EXERCISE DIRECTIONS
Check every line of the data below for the word "using". Copy the ones that have it.

[Data excerpts]

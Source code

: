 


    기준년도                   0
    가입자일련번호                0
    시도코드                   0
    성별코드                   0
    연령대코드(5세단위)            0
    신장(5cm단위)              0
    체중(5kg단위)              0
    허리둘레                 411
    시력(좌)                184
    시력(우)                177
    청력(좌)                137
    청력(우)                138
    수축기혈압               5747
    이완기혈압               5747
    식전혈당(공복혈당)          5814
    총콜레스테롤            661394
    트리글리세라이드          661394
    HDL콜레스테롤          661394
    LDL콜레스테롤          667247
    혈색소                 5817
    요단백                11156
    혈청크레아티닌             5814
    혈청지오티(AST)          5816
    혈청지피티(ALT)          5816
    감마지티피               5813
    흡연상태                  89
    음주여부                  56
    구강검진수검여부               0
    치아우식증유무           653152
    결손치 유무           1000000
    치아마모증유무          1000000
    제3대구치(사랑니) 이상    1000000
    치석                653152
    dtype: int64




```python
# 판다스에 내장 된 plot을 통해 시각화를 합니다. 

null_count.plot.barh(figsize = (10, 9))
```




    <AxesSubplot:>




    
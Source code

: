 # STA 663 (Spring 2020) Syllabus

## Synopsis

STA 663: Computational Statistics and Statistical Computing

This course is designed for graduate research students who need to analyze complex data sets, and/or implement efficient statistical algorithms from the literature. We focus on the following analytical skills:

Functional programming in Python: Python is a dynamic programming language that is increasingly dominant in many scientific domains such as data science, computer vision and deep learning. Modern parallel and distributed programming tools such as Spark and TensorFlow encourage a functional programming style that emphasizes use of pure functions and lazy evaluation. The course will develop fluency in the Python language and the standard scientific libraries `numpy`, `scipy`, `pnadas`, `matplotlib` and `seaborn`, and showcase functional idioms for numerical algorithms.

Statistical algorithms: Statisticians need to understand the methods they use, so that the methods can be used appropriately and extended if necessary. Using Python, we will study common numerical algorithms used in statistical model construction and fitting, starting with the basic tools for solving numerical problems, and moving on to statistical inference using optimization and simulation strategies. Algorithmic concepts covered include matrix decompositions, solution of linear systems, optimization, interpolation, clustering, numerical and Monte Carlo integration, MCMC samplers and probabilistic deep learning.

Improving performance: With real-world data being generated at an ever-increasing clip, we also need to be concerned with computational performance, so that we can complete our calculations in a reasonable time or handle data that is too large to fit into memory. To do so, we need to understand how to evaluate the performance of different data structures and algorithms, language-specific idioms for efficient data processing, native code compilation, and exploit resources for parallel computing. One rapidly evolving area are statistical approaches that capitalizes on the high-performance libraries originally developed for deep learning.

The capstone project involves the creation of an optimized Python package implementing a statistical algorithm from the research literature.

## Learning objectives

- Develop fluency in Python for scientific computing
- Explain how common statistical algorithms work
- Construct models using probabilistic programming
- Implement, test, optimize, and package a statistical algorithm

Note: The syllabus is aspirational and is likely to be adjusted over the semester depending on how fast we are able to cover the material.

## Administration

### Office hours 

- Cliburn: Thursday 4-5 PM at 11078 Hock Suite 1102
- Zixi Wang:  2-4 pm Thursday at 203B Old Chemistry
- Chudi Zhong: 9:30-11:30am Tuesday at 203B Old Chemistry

THE ANSWER
Statistical algorithms: Statisticians need to understand the methods they use, so that the methods can be used appropriately and extended if necessary. Using Python, we will study common numerical algorithms used in statistical model construction and fitting, starting with the basic tools for solving numerical problems, and moving on to statistical inference using optimization and simulation strategies. Algorithmic concepts covered include matrix decompositions, solution of linear systems, optimization, interpolation, clustering, numerical and Monte Carlo integration, MCMC samplers and probabilistic deep learning.
- Construct models using probabilistic programming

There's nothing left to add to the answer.